There are the financial aspects, as well as, the emotional to consider. On the financial front, make sure that:
  • The wills/trusts are up-to-date
  • Health care proxies are in place
  • The proper beneficiaries are identified and updated on all forms & accounts
  • Financially providing for the loved ones
  • Knowing where all the important papers are and what are the passwords to the computer 
On the emotional side, knowing you will experience the five stages of grief is an important part of dealing with the loss.

We recently experienced our own loss. Our dog Sharka, who we had since she was five weeks old, died on October 19. She would have been 15 on January 5th.

Sharka on Monterey porchWe have so many terrific memories of our times together.

In the last 15 months she started to slow down, got that distinguished look, jump less and watch the squirrels vs. chase them.

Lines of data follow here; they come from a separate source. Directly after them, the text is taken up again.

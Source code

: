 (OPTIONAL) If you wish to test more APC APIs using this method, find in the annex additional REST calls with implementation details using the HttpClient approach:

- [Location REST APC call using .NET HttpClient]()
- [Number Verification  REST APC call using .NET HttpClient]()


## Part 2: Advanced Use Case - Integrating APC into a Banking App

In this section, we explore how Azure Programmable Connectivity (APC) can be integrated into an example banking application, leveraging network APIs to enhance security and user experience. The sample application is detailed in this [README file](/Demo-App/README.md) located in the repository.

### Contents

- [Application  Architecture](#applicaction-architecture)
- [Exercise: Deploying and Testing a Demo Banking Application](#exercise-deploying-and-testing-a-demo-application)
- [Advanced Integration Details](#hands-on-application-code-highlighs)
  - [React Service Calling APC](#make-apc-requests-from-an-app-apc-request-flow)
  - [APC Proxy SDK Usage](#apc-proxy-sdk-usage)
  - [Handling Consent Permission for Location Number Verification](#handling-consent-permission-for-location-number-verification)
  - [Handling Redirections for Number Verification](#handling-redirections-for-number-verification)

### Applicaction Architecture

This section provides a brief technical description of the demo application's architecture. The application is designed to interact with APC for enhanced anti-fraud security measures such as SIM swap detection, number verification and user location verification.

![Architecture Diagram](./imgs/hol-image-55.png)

In August, we realized that our time together was limited. We made sure to cherish each day together. But we also knew we had to talk about what we would do when it was "time" and how would we know. We educated ourselves to the "signs" and, in the end, she really did let us know. On her final day, we stayed with her and made sure she knew we loved her.

We miss her very much. We still look for her and swear we hear her. And yes, we will get a new dog one day soon.

Paula Signature
p.s. Thank you for all the kind words, cards, emails and calls.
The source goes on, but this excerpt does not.